To do: Your job is to report every line of the entries that has "destination".

Raw data:
* * *

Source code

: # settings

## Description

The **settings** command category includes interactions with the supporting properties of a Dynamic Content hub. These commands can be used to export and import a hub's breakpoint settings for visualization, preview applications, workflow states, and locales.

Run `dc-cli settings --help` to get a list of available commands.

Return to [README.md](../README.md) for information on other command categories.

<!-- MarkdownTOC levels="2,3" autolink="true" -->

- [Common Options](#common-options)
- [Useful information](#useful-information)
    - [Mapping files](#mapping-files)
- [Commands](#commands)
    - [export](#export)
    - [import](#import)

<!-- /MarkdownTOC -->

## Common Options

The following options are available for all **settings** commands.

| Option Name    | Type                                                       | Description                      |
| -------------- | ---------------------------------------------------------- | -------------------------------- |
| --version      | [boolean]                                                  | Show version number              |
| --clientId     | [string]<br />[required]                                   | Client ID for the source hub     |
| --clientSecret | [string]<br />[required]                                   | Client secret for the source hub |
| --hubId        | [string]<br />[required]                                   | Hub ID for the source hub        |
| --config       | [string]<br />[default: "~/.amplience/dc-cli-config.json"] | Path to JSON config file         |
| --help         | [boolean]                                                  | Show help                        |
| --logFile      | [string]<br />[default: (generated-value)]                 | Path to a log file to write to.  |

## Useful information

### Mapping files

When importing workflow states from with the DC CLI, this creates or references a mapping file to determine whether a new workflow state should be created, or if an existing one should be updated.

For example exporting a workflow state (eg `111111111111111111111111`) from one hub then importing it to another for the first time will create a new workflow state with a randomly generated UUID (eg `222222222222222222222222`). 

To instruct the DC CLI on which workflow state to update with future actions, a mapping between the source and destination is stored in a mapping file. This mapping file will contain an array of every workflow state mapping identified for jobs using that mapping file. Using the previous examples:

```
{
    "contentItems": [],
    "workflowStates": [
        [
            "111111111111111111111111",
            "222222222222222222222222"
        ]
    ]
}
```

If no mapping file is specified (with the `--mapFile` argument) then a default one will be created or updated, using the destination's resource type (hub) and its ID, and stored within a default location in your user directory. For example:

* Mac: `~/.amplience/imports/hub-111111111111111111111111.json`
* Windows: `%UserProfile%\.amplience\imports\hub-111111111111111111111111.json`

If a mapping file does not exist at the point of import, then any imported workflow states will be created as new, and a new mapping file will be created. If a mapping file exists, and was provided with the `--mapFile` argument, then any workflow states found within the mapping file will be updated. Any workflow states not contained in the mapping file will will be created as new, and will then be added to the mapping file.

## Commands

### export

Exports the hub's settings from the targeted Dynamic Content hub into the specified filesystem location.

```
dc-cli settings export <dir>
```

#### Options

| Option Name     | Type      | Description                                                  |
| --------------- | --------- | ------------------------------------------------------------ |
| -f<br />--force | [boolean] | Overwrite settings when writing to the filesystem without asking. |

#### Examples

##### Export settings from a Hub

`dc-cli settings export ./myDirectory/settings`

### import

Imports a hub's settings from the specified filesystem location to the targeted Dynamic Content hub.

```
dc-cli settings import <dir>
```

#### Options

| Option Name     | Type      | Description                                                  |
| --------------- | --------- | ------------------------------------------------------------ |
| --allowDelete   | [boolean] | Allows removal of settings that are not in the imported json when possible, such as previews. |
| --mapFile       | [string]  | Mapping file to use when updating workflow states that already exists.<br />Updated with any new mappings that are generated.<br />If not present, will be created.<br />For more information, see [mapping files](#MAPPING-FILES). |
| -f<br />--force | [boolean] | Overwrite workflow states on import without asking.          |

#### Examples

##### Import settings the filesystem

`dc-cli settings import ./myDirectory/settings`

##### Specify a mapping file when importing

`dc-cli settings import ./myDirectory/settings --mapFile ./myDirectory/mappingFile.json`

* * *

Output for this task:
To instruct the DC CLI on which workflow state to update with future actions, a mapping between the source and destination is stored in a mapping file. This mapping file will contain an array of every workflow state mapping identified for jobs using that mapping file. Using the previous examples:
If no mapping file is specified (with the `--mapFile` argument) then a default one will be created or updated, using the destination's resource type (hub) and its ID, and stored within a default location in your user directory. For example:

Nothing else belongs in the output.